This tutorial describes a simple method to construct a deep learning algorithm for performing 2-class sequence classification of metagenomic data.

Abstract

A variety of biological sequence classification tasks, such as species classification, gene function classification and viral host classification, are expected processes in many metagenomic data analyses. Since metagenomic data contain a large number of novel species and genes, high-performing classification algorithms are needed in many studies. Biologists often encounter challenges in finding suitable sequence classification and annotation tools for a specific task and are often not able to construct a corresponding algorithm on their own because of a lack of the necessary mathematical and computational knowledge. Deep learning techniques have recently become a popular topic and show strong advantages in many classification tasks. To date, many highly packaged deep learning packages, which make it possible for biologists to construct deep learning frameworks according to their own needs without in-depth knowledge of the algorithm details, have been developed. In this tutorial, we provide a guideline for constructing an easy-to-use deep learning framework for sequence classification without the need for sufficient mathematical knowledge or programming skills. All the code is optimized in a virtual machine so that users can directly run the code using their own data.

Introduction

The metagenomic sequencing technique bypasses the strain isolation process and directly sequences the total DNA in an environmental sample. Thus, metagenomic data contain DNA from different organisms, and most biological sequences are from novel organisms that are not present in the current database. According to different research purposes, biologists need to classify these sequences from different perspectives, such as taxonomic classification1, virus-bacteria classification2,3,4, chromosome-plasmid classification3,5,6,7, and gene function annotation (such as antibiotic resistance gene classification8 and virulence factor classification9). Because metagenomic data contain a large number of novel species and genes, ab initio algorithms, which do not rely on known databases for sequence classification (including DNA classification and protein classification), are an important approach in metagenomic data analysis. However, the design of such algorithms requires professional mathematics knowledge and programming skills; therefore, many biologists and algorithm design beginners have difficulty constructing a classification algorithm to suit their own needs.

With the development of artificial intelligence, deep learning algorithms have been widely used in the field of bioinformatics to complete tasks such as sequence classification in metagenomic analysis. To help beginners understand deep learning algorithms, we describe the algorithm in an easy-to-understand fashion below.

An overview of a deep learning technique is shown in Figure 1. The core technology of a deep learning algorithm is an artificial neural network, which is inspired by the structure of the human brain. From a mathematical point of view, an artificial neural network may be regarded as a complex function. Each object (such as a DNA sequence, a photo or a video) is first digitized. The digitized object is then imported to the function. The task of the artificial neural network is to give a correct response according to the input data. For example, if an artificial neural network is constructed to perform a 2-class classification task, the network should output a probability score that is between 0-1 for each object. The neural network should give the positive object a higher score (such as a score higher than 0.5) while giving the negative object a lower score. To obtain this goal, an artificial neural network is constructed with the training and testing processes.

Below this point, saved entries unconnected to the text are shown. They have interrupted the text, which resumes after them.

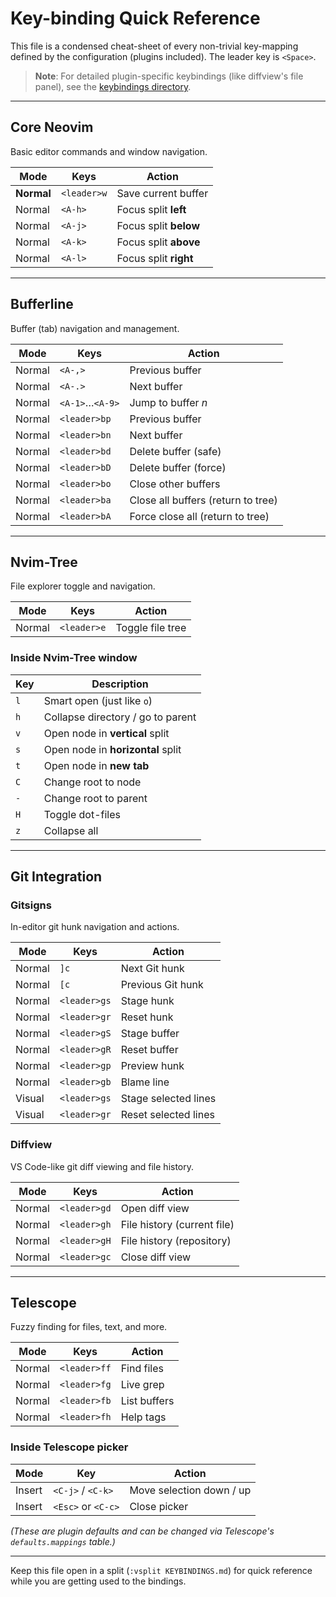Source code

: # Key-binding Quick Reference

This file is a condensed cheat-sheet of every non-trivial key-mapping
defined by the configuration (plugins included).  The leader key is
`<Space>`.

> **Note**: For detailed plugin-specific keybindings (like diffview's file panel),
> see the [keybindings directory](./keybindings/README.md).

---

## Core Neovim

Basic editor commands and window navigation.

| Mode | Keys | Action |
|------|------|--------|
| **Normal** | `<leader>w` | Save current buffer |
| Normal | `<A-h>` | Focus split **left** |
| Normal | `<A-j>` | Focus split **below** |
| Normal | `<A-k>` | Focus split **above** |
| Normal | `<A-l>` | Focus split **right** |

---

## Bufferline

Buffer (tab) navigation and management.

| Mode | Keys | Action |
|------|------|--------|
| Normal | `<A-,>` | Previous buffer |
| Normal | `<A-.>` | Next buffer |
| Normal | `<A-1>`…`<A-9>` | Jump to buffer *n* |
| Normal | `<leader>bp` | Previous buffer |
| Normal | `<leader>bn` | Next buffer |
| Normal | `<leader>bd` | Delete buffer (safe) |
| Normal | `<leader>bD` | Delete buffer (force) |
| Normal | `<leader>bo` | Close other buffers |
| Normal | `<leader>ba` | Close all buffers (return to tree) |
| Normal | `<leader>bA` | Force close all (return to tree) |

---

## Nvim-Tree

File explorer toggle and navigation.

| Mode | Keys | Action |
|------|------|--------|
| Normal | `<leader>e` | Toggle file tree |

### Inside Nvim-Tree window

| Key | Description |
|-----|-------------|
| `l` | Smart open (just like `o`) |
| `h` | Collapse directory / go to parent |
| `v` | Open node in **vertical** split |
| `s` | Open node in **horizontal** split |
| `t` | Open node in **new tab** |
| `C` | Change root to node |
| `-` | Change root to parent |
| `H` | Toggle dot-files |
| `z` | Collapse all |

---

## Git Integration

### Gitsigns

In-editor git hunk navigation and actions.

| Mode | Keys | Action |
|------|------|--------|
| Normal | `]c` | Next Git hunk |
| Normal | `[c` | Previous Git hunk |
| Normal | `<leader>gs` | Stage hunk |
| Normal | `<leader>gr` | Reset hunk |
| Normal | `<leader>gS` | Stage buffer |
| Normal | `<leader>gR` | Reset buffer |
| Normal | `<leader>gp` | Preview hunk |
| Normal | `<leader>gb` | Blame line |
| Visual | `<leader>gs` | Stage selected lines |
| Visual | `<leader>gr` | Reset selected lines |

### Diffview

VS Code-like git diff viewing and file history.

| Mode | Keys | Action |
|------|------|--------|
| Normal | `<leader>gd` | Open diff view |
| Normal | `<leader>gh` | File history (current file) |
| Normal | `<leader>gH` | File history (repository) |
| Normal | `<leader>gc` | Close diff view |

---

## Telescope

Fuzzy finding for files, text, and more.

| Mode | Keys | Action |
|------|------|--------|
| Normal | `<leader>ff` | Find files |
| Normal | `<leader>fg` | Live grep |
| Normal | `<leader>fb` | List buffers |
| Normal | `<leader>fh` | Help tags |

### Inside Telescope picker

| Mode | Key | Action |
|------|-----|--------|
| Insert | `<C-j>` / `<C-k>` | Move selection down / up |
| Insert | `<Esc>` or `<C-c>` | Close picker |

*(These are plugin defaults and can be changed via Telescope's
`defaults.mappings` table.)*

---

Keep this file open in a split (`:vsplit KEYBINDINGS.md`) for quick
reference while you are getting used to the bindings.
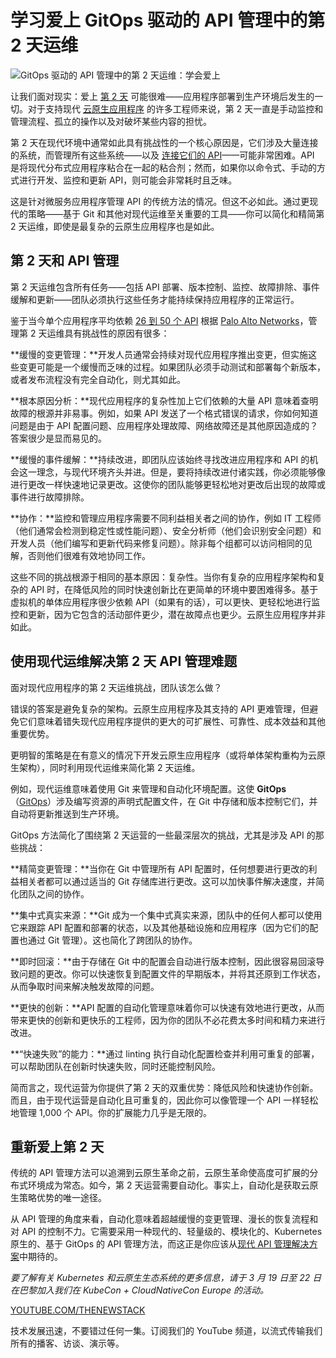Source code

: # 学习爱上 GitOps 驱动的 API 管理中的第 2 天运维

![GitOps 驱动的 API 管理中的第 2 天运维：学会爱上](https://cdn.thenewstack.io/media/2024/02/8d95b988-love-day-2-gitops-1024x576.jpg)

让我们面对现实：爱上 [第 2 天](https://thenewstack.io/goodbye-shift-left-automating-day-2-operations-with-kubernetes/) 可能很难——应用程序部署到生产环境后发生的一切。对于支持现代 [云原生应用程序](https://thenewstack.io/cloud-native/) 的许多工程师来说，第 2 天一直是手动监控和管理流程、孤立的操作以及对破坏某些内容的担忧。

第 2 天在现代环境中通常如此具有挑战性的一个核心原因是，它们涉及大量连接的系统，而管理所有这些系统——以及 [连接它们的 API](https://thenewstack.io/api-management/)——可能非常困难。API 是将现代分布式应用程序粘合在一起的粘合剂；然而，如果你以命令式、手动的方式进行开发、监控和更新 API，则可能会非常耗时且乏味。

这是针对微服务应用程序管理 API 的传统方法的情况。但这不必如此。通过更现代的策略——基于 Git 和其他对现代运维至关重要的工具——你可以简化和精简第 2 天运维，即使是最复杂的云原生应用程序也是如此。

## 第 2 天和 API 管理

第 2 天运维包含所有任务——包括 API 部署、版本控制、监控、故障排除、事件缓解和更新——团队必须执行这些任务才能持续保持应用程序的正常运行。

鉴于当今单个应用程序平均依赖 [26 到 50 个 API](https://www.paloaltonetworks.com/resources/research/api-security-statistics-report?utm_source=thenewstack&utm_medium=website&utm_content=inline-mention&utm_campaign=platform) 根据 [Palo Alto Networks](https://www.paloaltonetworks.com/cloud-security?utm_content=inline-mention)，管理第 2 天运维具有挑战性的原因有很多：

**缓慢的变更管理：**开发人员通常会持续对现代应用程序推出变更，但实施这些变更可能是一个缓慢而乏味的过程。如果团队必须手动测试和部署每个新版本，或者发布流程没有完全自动化，则尤其如此。

**根本原因分析：**现代应用程序的复杂性加上它们依赖的大量 API 意味着查明故障的根源并非易事。例如，如果 API 发送了一个格式错误的请求，你如何知道问题是由于 API 配置问题、应用程序处理故障、网络故障还是其他原因造成的？答案很少是显而易见的。

**缓慢的事件缓解：**持续改进，即团队应该始终寻找改进应用程序和 API 的机会这一理念，与现代环境齐头并进。但是，要将持续改进付诸实践，你必须能够像进行更改一样快速地记录更改。这使你的团队能够更轻松地对更改后出现的故障或事件进行故障排除。

**协作：**监控和管理应用程序需要不同利益相关者之间的协作，例如 IT 工程师（他们通常会检测到稳定性或性能问题）、安全分析师（他们会识别安全问题）和开发人员（他们编写和更新代码来修复问题）。除非每个组都可以访问相同的见解，否则他们很难有效地协同工作。

这些不同的挑战根源于相同的基本原因：复杂性。当你有复杂的应用程序架构和复杂的 API 时，在降低风险的同时快速创新比在更简单的环境中要困难得多。基于虚拟机的单体应用程序很少依赖 API（如果有的话），可以更快、更轻松地进行监控和更新，因为它包含的活动部件更少，潜在故障点也更少。云原生应用程序并非如此。

## 使用现代运维解决第 2 天 API 管理难题

面对现代应用程序的第 2 天运维挑战，团队该怎么做？

错误的答案是避免复杂的架构。云原生应用程序及其支持的 API 更难管理，但避免它们意味着错失现代应用程序提供的更大的可扩展性、可靠性、成本效益和其他重要优势。

更明智的策略是在有意义的情况下开发云原生应用程序（或将单体架构重构为云原生架构），同时利用现代运维来简化第 2 天运维。

例如，现代运维意味着使用 Git 来管理和自动化环境配置。这使
**GitOps**（[GitOps](https://thenewstack.io/4-core-principles-of-gitops/)）涉及编写资源的声明式配置文件，在 Git 中存储和版本控制它们，并自动将更新推送到生产环境。

GitOps 方法简化了围绕第 2 天运营的一些最深层次的挑战，尤其是涉及 API 的那些挑战：

**精简变更管理：**当你在 Git 中管理所有 API 配置时，任何想要进行更改的利益相关者都可以通过适当的 Git 存储库进行更改。这可以加快事件解决速度，并简化团队之间的协作。

**集中式真实来源：**Git 成为一个集中式真实来源，团队中的任何人都可以使用它来跟踪 API 配置和部署的状态，以及其他基础设施和应用程序（因为它们的配置也通过 Git 管理）。这也简化了跨团队的协作。

**即时回滚：**由于存储在 Git 中的配置会自动进行版本控制，因此很容易回滚导致问题的更改。你可以快速恢复到配置文件的早期版本，并将其还原到工作状态，从而争取时间来解决触发故障的问题。

**更快的创新：**API 配置的自动化管理意味着你可以快速有效地进行更改，从而带来更快的创新和更快乐的工程师，因为你的团队不必花费太多时间和精力来进行改进。

**“快速失败”的能力：**通过 linting 执行自动化配置检查并利用可重复的部署，可以帮助团队在创新时快速失败，同时还能控制风险。

简而言之，现代运营为你提供了第 2 天的双重优势：降低风险和快速协作创新。而且，由于现代运营是自动化且可重复的，因此你可以像管理一个 API 一样轻松地管理 1,000 个 API。你的扩展能力几乎是无限的。

## 重新爱上第 2 天

传统的 API 管理方法可以追溯到云原生革命之前，云原生革命使高度可扩展的分布式环境成为常态。如今，第 2 天运营需要自动化。事实上，自动化是获取云原生策略优势的唯一途径。

从 API 管理的角度来看，自动化意味着超越缓慢的变更管理、漫长的恢复流程和对 API 的控制不力。它需要采用一种现代的、轻量级的、模块化的、Kubernetes 原生的、基于 GitOps 的 API 管理方法，而这正是你应该从[现代 API 管理解决方案](https://traefik.io/solutions/api-management/)中期待的。

*要了解有关 Kubernetes 和云原生生态系统的更多信息，请于 3 月 19 日至 22 日在巴黎加入我们在 KubeCon + CloudNativeCon Europe 的活动。*

[YOUTUBE.COM/THENEWSTACK](https://youtube.com/thenewstack?sub_confirmation=1)

技术发展迅速，不要错过任何一集。订阅我们的 YouTube 频道，以流式传输我们所有的播客、访谈、演示等。
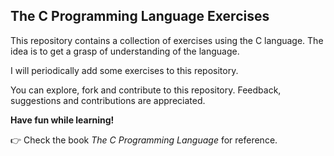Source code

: ## **The C Programming Language Exercises** 



This repository contains a collection of exercises using the C language. The idea is to get a grasp of understanding of the language.

I will periodically add some exercises to this repository.

You can explore, fork and contribute to this repository. Feedback, suggestions and contributions are appreciated.

**Have fun while learning!**

👉 Check the book _The C Programming Language_ for reference.
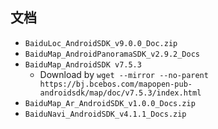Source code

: ## 文档

- `BaiduLoc_AndroidSDK_v9.0.0_Doc.zip`
- `BaiduMap_AndroidPanoramaSDK_v2.9.2_Docs`
- `BaiduMap_AndroidSDK v7.5.3`
    - Download by `wget --mirror --no-parent https://bj.bcebos.com/mapopen-pub-androidsdk/map/doc/v7.5.3/index.html`
- `BaiduMap_Ar_AndroidSDK_v1.0.0_Docs.zip`
- `BaiduNavi_AndroidSDK_v4.1.1_Docs.zip`
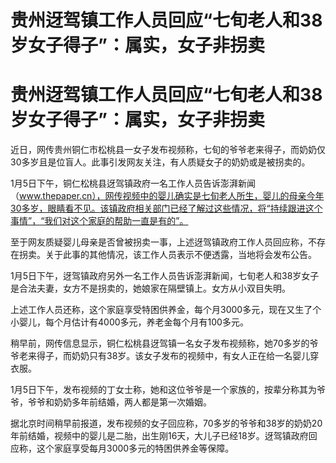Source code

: # 贵州迓驾镇工作人员回应“七旬老人和38岁女子得子”：属实，女子非拐卖

# 贵州迓驾镇工作人员回应“七旬老人和38岁女子得子”：属实，女子非拐卖

近日，网传贵州铜仁市松桃县一女子发布视频称，七旬的爷爷老来得子，而奶奶仅30多岁且是位盲人。此事引发网友关注，有人质疑女子的奶奶或是被拐卖的。

1月5日下午，铜仁松桃县迓驾镇政府一名工作人员告诉澎湃新闻（www.thepaper.cn），网传视频中的婴儿确实是七旬老人所生，婴儿的母亲今年30多岁，眼睛看不见。该镇政府相关部门已经了解过这些情况，将“持续跟进这个事情”，“我们对这个家庭的帮助一直是有的”。

至于网友质疑婴儿母亲是否曾被拐卖一事，上述迓驾镇政府工作人员回应称，不存在拐卖。关于此事的其他情况，该工作人员表示不便透露，当地将会发布公告。

1月5日下午，迓驾镇政府另外一名工作人员告诉澎湃新闻，七旬老人和38岁女子是合法夫妻，女方不是拐卖的，她娘家在隔壁镇上。女方从小双目失明。

上述工作人员还称，这个家庭享受特困供养金，每个月3000多元，现在又生了个小婴儿，每个月估计有4000多元，养老金每个月有100多元。

稍早前，网传信息显示，铜仁松桃县迓驾镇一名女子发布视频称，她70多岁的爷爷老来得子，而奶奶只有38岁。该女子发布的视频中，有女人正在给一名婴儿穿衣服。

1月5日下午，发布视频的丁女士称，她和这位爷爷是一个家族的，按辈分称其为爷爷，爷爷和奶奶多年前结婚，两人都是第一次婚姻。

据北京时间稍早前报道，发布视频的女子回应称，70多岁的爷爷和38岁的奶奶20年前结婚，视频中的婴儿是二胎，出生刚16天，大儿子已经18岁。迓驾镇政府回应称，这个家庭享受每月3000多元的特困供养金等保障。


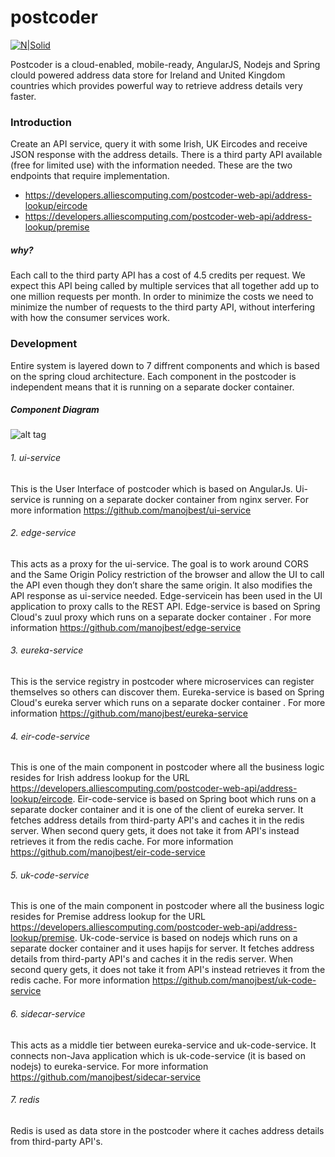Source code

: # postcoder

[![N|Solid](https://cldup.com/dTxpPi9lDf.thumb.png)](http://projects.spring.io/spring-cloud/)

Postcoder is a cloud-enabled, mobile-ready, AngularJS, Nodejs and Spring clould powered address data store for Ireland and United Kingdom countries which provides powerful way to retrieve address details very faster.

### Introduction
Create an API service, query it with some Irish, UK Eircodes and receive JSON response with the address details. There is a third party API available (free for limited use) with the information needed. These are the two endpoints that require implementation.

- https://developers.alliescomputing.com/postcoder-web-api/address-lookup/eircode
- https://developers.alliescomputing.com/postcoder-web-api/address-lookup/premise

##### why?
Each call to the third party API has a cost of 4.5 credits per request. We expect this API being called by multiple services that all together add up to one million requests per month. In order to minimize the costs we need to minimize the number of requests to the third party API, without interfering with how the consumer services work.

### Development
Entire system is layered down to 7 diffrent components and which is based on the spring cloud architecture. Each component in the postcoder is independent means that it is running on a separate docker container.

##### Component Diagram

![alt tag](https://github.com/manojbest/postcoder/master/postcoder.png)


###### 1. ui-service
This is the User Interface of postcoder which is based on AngularJs. Ui-service is running on a separate docker container from nginx server. 
For more information https://github.com/manojbest/ui-service

###### 2. edge-service
This acts as a proxy for the ui-service. The goal is to work around CORS and the Same Origin Policy restriction of the browser and allow the UI to call the API even though they don’t share the same origin. It also modifies the API response as ui-service needed. Edge-servicein has been used in the UI application to proxy calls to the REST API. 
Edge-service is based on Spring Cloud's zuul proxy which runs on a separate docker container .
For more information https://github.com/manojbest/edge-service

###### 3. eureka-service
This is the service registry in postcoder where microservices can register themselves so others can discover them.
Eureka-service is based on Spring Cloud's eureka server which runs on a separate docker container .
For more information https://github.com/manojbest/eureka-service

###### 4. eir-code-service
This is one of the main component in postcoder where all the business logic resides for Irish address lookup for the URL https://developers.alliescomputing.com/postcoder-web-api/address-lookup/eircode.
Eir-code-service is based on Spring boot which runs on a separate docker container and it is one of the client of eureka server. It fetches address details from third-party API's and caches it in the redis server. When second query gets, it does not take it from API's instead retrieves it from the redis cache.
For more information https://github.com/manojbest/eir-code-service

###### 5. uk-code-service
This is one of the main component in postcoder where all the business logic resides for Premise address lookup for the URL https://developers.alliescomputing.com/postcoder-web-api/address-lookup/premise.
Uk-code-service is based on nodejs which runs on a separate docker container and it uses hapijs for server. It fetches address details from third-party API's and caches it in the redis server. When second query gets, it does not take it from API's instead retrieves it from the redis cache.
For more information https://github.com/manojbest/uk-code-service

###### 6. sidecar-service
This acts as a middle tier between eureka-service and uk-code-service. It connects non-Java application which is uk-code-service (it is based on nodejs) to eureka-service.
For more information https://github.com/manojbest/sidecar-service

###### 7. redis
Redis is used as data store in the postcoder where it caches address details from third-party API's.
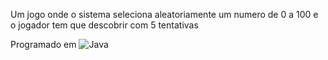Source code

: Um jogo onde o sistema seleciona aleatoriamente um numero de 0 a 100 e o jogador tem que descobrir com 5 tentativas

Programado em ![Java](https://img.shields.io/badge/-Java-007396?style=flat-square&logo=java&logoColor=white)

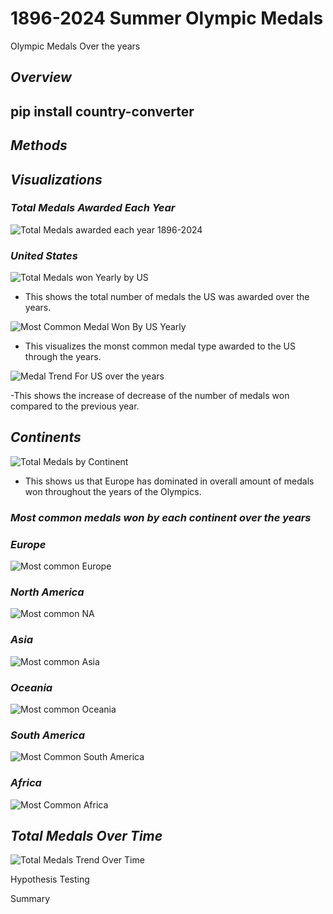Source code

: # 1896-2024 Summer Olympic Medals
 Olympic  Medals Over the years

## *Overview*
## pip install country-converter

## *Methods*

## *Visualizations*

### *Total Medals Awarded Each Year*

![Total Medals awarded each year 1896-2024](https://github.com/user-attachments/assets/a759f8d7-ab1e-4939-a2b9-f9bbc75c1157)

### *United States*

![Total Medals won Yearly by US](https://github.com/user-attachments/assets/80865257-8b0f-4bbc-8f3a-9750c5c678b6)

- This shows the total number of medals the US was awarded over the years.
  
![Most Common Medal Won By US Yearly](https://github.com/user-attachments/assets/0fca5b91-2be6-4e11-acf8-2c95052e78f4)

- This visualizes the monst common medal type awarded to the US through the years.
  
![Medal Trend For US over the years](https://github.com/user-attachments/assets/f1392093-ea9c-4060-9bf4-175561f74985)

-This shows the increase of decrease of the number of medals won compared to the previous year.

## *Continents*

![Total Medals by Continent](https://github.com/user-attachments/assets/17c1bf73-ebc4-4ab4-b8fb-5db856a0e705)

- This shows us that Europe has dominated in overall amount of medals won throughout the years of the Olympics.

### *Most common medals won by each continent over the years*

### *Europe*

![Most common Europe](https://github.com/user-attachments/assets/d918743b-7231-4247-9ea6-8a17b8f30474)

### *North America*

![Most common NA](https://github.com/user-attachments/assets/e7bfa8dc-a191-40d6-937b-032b4de9a650)

### *Asia*

![Most common Asia](https://github.com/user-attachments/assets/2250369f-cc72-4d47-bb92-50ec10571cfc)

### *Oceania*

![Most common Oceania](https://github.com/user-attachments/assets/81fc9152-2508-4a39-a8f9-e05093d82485)

### *South America*

![Most Common South America](https://github.com/user-attachments/assets/ce554b3f-f0f0-4e3b-81bb-f6b9c814f0ef)

### *Africa*

![Most Common Africa](https://github.com/user-attachments/assets/8bc5ee70-321b-46de-ab2a-c167d377655b)

## *Total Medals Over Time*

![Total Medals Trend Over Time](https://github.com/user-attachments/assets/515726d5-3b97-4f7a-b243-40bf730c6c26)

Hypothesis Testing

Summary






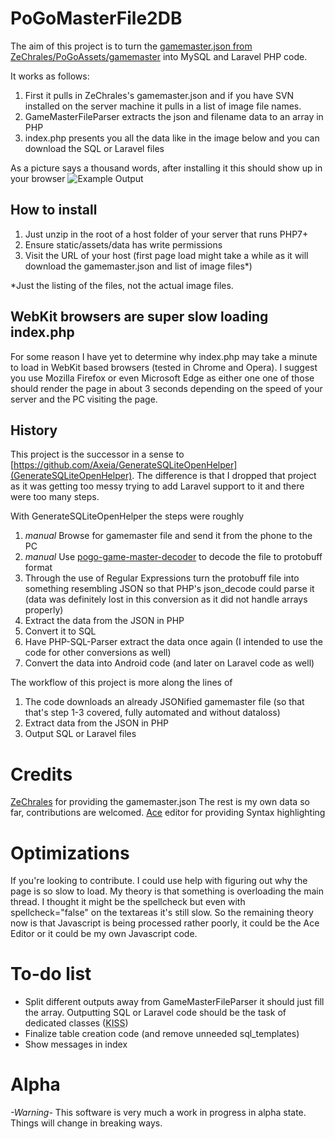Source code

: # PoGoMasterFile2DB

The aim of this project is to turn the [gamemaster.json from ZeChrales/PoGoAssets/gamemaster](https://github.com/ZeChrales/PogoAssets/tree/master/gamemaster) into MySQL and Laravel PHP code.

It works as follows:
1) First it pulls in ZeChrales's gamemaster.json and if you have SVN installed on the server machine it pulls in a list of image file names.
2) GameMasterFileParser extracts the json and filename data to an array in PHP
3) index.php presents you all the data like in the image below and you can download the SQL or Laravel files

As a picture says a thousand words, after installing it this should show up in your browser
![Example Output](https://i.imgur.com/5I5bfKR.png)

## How to install
1) Just unzip in the root of a host folder of your server that runs PHP7+ 
2) Ensure static/assets/data has write permissions
3) Visit the URL of your host (first page load might take a while as it will download the gamemaster.json and list of image files*)

*Just the listing of the files, not the actual image files.

## WebKit browsers are super slow loading index.php

For some reason I have yet to determine why index.php may take a minute to load in WebKit based browsers (tested in Chrome and Opera). 
I suggest you use Mozilla Firefox or even Microsoft Edge as either one one of those should render the page in about 3 seconds depending on the speed of your server and the PC visiting the page.

## History
This project is the successor in a sense to [https://github.com/Axeia/GenerateSQLiteOpenHelper](GenerateSQLiteOpenHelper). 
The difference is that I dropped that project as it was getting too messy trying to add Laravel support to it and there were too many steps.

With GenerateSQLiteOpenHelper the steps were roughly
1. *manual* Browse for gamemaster file and send it from the phone to the PC 
2. *manual* Use [pogo-game-master-decoder](https://github.com/apavlinovic/pogo-game-master-decoder)  to decode the file to protobuff format 
3. Through the use of Regular Expressions turn the protobuff file into something resembling JSON so that PHP's json_decode could parse it (data was definitely lost in this conversion as it did not handle arrays properly)
4. Extract the data from the JSON in PHP
5. Convert it to SQL
6. Have PHP-SQL-Parser extract the data once again (I intended to use the code for other conversions as well)
7. Convert the data into Android code (and later on Laravel code as well)

The workflow of this project is more along the lines of
1. The code downloads an already JSONified gamemaster file (so that that's step 1-3 covered, fully automated and without dataloss)
2. Extract data from the JSON in PHP
3. Output SQL or Laravel files

# Credits
[ZeChrales](https://github.com/ZeChrales/PogoAssets/tree/master/gamemaster) for providing the gamemaster.json 
The rest is my own data so far, contributions are welcomed.
[Ace](https://github.com/ajaxorg/ace-builds) editor for providing Syntax highlighting

# Optimizations
If you're looking to contribute. I could use help with figuring out why the page is so slow to load.
My theory is that something is overloading the main thread. 
I thought it might be the spellcheck but even with spellcheck="false" on the textareas it's still slow.
So the remaining theory now is that Javascript is being processed rather poorly, it could be the Ace Editor or it could be my own Javascript code.

# To-do list
* Split different outputs away from GameMasterFileParser it should just fill the array. Outputting SQL or Laravel code should be the task of dedicated classes (<abbr title="Keep it simple, stupid">KISS</abbr>)
* Finalize table creation code (and remove unneeded sql_templates)
* Show messages in index

# Alpha
*-Warning-* This software is very much a work in progress in alpha state. Things will change in breaking ways.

During these processes, data from the known database are downloaded and then divided into a training set and test set. Each object is digitized in a proper way and given a label ("1" for positive objects and "0" for negative objects). In the training process, the digitized data in the training set are inputted into the neural network. The artificial neural network constructs a loss function that represents the dissimilarity between the output score of the input object and the corresponding label of the object. For example, if the label of the input object is "1" while the output score is "0.1", the loss function will be high; and if the label of the input object is "0" while the output score is "0.1", the loss function will be low. The artificial neural network employs a specific iterative algorithm that adjusts the parameters of the neural network to minimize the loss function. The training process finishes when the loss function cannot be obviously further decreased. Finally, the data in the test set are used to test the fixed neural network, and the ability of the neural network to calculate the correct labels for the novel objects is evaluated. More principles of deep learning algorithms can be found in the review in LeCun et al.10.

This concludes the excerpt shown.